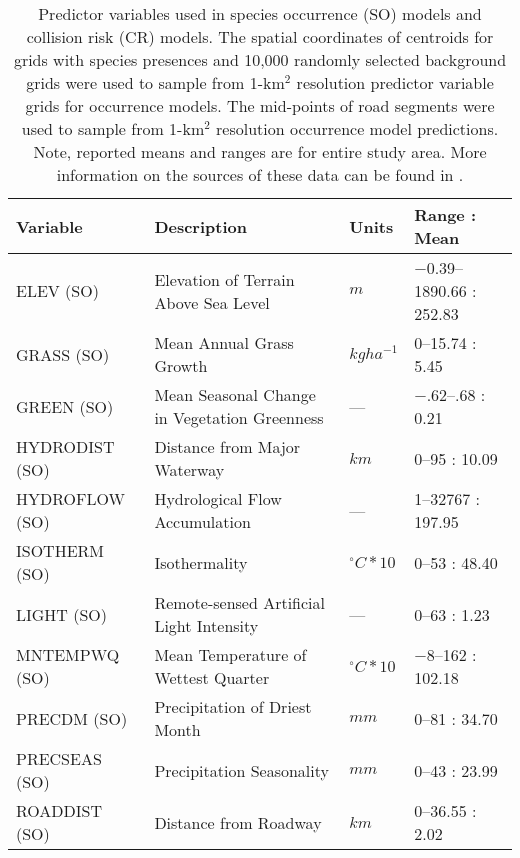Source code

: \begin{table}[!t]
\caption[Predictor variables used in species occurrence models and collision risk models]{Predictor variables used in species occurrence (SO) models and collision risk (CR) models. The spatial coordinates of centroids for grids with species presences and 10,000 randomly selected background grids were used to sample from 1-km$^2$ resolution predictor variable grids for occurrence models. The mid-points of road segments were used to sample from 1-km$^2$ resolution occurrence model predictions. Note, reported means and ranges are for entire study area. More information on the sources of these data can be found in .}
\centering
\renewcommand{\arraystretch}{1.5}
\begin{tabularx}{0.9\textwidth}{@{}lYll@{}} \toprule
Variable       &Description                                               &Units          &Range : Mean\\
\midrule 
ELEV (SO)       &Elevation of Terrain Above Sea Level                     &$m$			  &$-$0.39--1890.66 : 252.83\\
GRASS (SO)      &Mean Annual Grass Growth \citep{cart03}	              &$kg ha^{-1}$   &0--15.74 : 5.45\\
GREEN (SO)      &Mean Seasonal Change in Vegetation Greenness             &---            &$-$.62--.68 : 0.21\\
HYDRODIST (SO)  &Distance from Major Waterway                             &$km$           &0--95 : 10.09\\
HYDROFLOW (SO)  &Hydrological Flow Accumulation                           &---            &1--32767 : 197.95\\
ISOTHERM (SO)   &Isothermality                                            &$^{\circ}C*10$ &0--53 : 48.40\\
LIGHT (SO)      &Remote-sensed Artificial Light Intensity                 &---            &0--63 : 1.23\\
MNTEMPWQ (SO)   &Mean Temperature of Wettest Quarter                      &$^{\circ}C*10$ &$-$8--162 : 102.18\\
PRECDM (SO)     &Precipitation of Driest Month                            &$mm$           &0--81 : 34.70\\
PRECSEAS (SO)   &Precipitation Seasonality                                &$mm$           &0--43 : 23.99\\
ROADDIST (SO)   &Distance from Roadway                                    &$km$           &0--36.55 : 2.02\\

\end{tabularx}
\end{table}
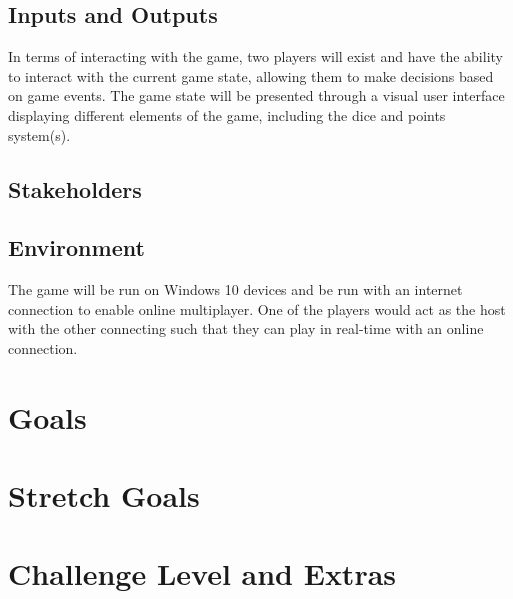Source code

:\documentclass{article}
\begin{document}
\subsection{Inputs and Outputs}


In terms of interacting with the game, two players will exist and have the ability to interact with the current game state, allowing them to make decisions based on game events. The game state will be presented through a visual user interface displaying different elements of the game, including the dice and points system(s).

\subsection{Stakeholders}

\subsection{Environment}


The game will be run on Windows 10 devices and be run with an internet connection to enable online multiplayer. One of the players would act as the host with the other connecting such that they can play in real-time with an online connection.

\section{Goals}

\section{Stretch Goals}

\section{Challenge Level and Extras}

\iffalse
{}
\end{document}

• [ABOUT THIS TASK]: Show each line of the material that includes the word "from".

• [OUTPUT BELOW]:
\caption[Predictor variables used in species occurrence models and collision risk models]{Predictor variables used in species occurrence (SO) models and collision risk (CR) models. The spatial coordinates of centroids for grids with species presences and 10,000 randomly selected background grids were used to sample from 1-km$^2$ resolution predictor variable grids for occurrence models. The mid-points of road segments were used to sample from 1-km$^2$ resolution occurrence model predictions. Note, reported means and ranges are for entire study area. More information on the sources of these data can be found in .}
HYDRODIST (SO)  &Distance from Major Waterway                             &$km$           &0--95 : 10.09\\
ROADDIST (SO)   &Distance from Roadway                                    &$km$           &0--36.55 : 2.02\\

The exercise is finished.